▸ **Instructions to follow**
Go line by line through the data and copy those with the word "subsection".
Segment Start: Extracted information
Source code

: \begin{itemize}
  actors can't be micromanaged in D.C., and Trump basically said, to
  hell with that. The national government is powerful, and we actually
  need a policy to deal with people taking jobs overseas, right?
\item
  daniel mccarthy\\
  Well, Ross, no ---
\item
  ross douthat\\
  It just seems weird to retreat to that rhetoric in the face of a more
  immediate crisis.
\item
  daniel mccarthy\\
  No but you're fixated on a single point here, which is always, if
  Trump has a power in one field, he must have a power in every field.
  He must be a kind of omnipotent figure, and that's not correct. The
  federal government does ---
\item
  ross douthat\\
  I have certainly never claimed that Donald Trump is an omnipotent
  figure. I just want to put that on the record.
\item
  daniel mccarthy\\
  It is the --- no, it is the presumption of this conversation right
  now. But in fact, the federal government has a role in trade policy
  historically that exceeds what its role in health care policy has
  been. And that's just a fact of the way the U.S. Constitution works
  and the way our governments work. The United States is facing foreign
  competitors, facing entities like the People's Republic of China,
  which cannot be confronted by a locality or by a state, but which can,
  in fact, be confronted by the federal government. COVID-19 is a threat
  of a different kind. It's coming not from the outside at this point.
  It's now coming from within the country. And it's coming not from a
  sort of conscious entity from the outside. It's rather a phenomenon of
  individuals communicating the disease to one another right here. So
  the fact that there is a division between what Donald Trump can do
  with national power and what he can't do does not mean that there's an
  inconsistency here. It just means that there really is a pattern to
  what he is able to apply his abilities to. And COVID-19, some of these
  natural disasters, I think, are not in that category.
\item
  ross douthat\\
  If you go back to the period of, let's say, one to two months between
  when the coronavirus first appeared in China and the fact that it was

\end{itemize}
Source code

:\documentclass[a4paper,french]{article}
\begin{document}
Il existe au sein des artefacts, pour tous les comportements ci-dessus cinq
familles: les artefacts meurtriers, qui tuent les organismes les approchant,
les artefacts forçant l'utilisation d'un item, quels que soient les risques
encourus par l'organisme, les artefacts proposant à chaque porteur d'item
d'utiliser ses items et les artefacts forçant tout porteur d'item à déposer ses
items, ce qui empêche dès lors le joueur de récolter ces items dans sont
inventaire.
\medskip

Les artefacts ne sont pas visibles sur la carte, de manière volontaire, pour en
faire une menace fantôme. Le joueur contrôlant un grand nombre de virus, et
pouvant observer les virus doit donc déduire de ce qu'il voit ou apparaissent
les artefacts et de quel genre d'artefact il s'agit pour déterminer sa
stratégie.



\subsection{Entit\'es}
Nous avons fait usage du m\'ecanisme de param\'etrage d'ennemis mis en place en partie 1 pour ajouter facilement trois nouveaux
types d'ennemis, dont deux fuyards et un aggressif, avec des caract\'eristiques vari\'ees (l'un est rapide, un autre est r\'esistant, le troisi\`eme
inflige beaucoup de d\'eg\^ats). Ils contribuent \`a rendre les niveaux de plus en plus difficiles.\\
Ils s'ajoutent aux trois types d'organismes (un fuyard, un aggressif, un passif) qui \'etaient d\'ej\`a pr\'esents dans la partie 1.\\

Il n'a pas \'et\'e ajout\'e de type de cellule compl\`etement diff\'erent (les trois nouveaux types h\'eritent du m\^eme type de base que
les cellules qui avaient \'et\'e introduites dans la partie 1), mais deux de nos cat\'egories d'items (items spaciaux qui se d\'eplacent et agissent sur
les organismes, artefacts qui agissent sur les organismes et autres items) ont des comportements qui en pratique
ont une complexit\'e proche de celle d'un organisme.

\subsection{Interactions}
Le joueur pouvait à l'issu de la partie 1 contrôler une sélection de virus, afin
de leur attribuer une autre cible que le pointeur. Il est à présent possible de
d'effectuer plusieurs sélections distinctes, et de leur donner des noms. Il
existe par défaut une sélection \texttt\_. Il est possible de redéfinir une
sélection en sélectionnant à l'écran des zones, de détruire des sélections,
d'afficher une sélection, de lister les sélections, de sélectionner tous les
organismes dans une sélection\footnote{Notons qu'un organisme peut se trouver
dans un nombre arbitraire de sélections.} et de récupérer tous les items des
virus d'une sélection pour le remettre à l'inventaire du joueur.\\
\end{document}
Segment End: Extracted information
▸ **Answer**
\subsection{Entit\'es}
\subsection{Interactions}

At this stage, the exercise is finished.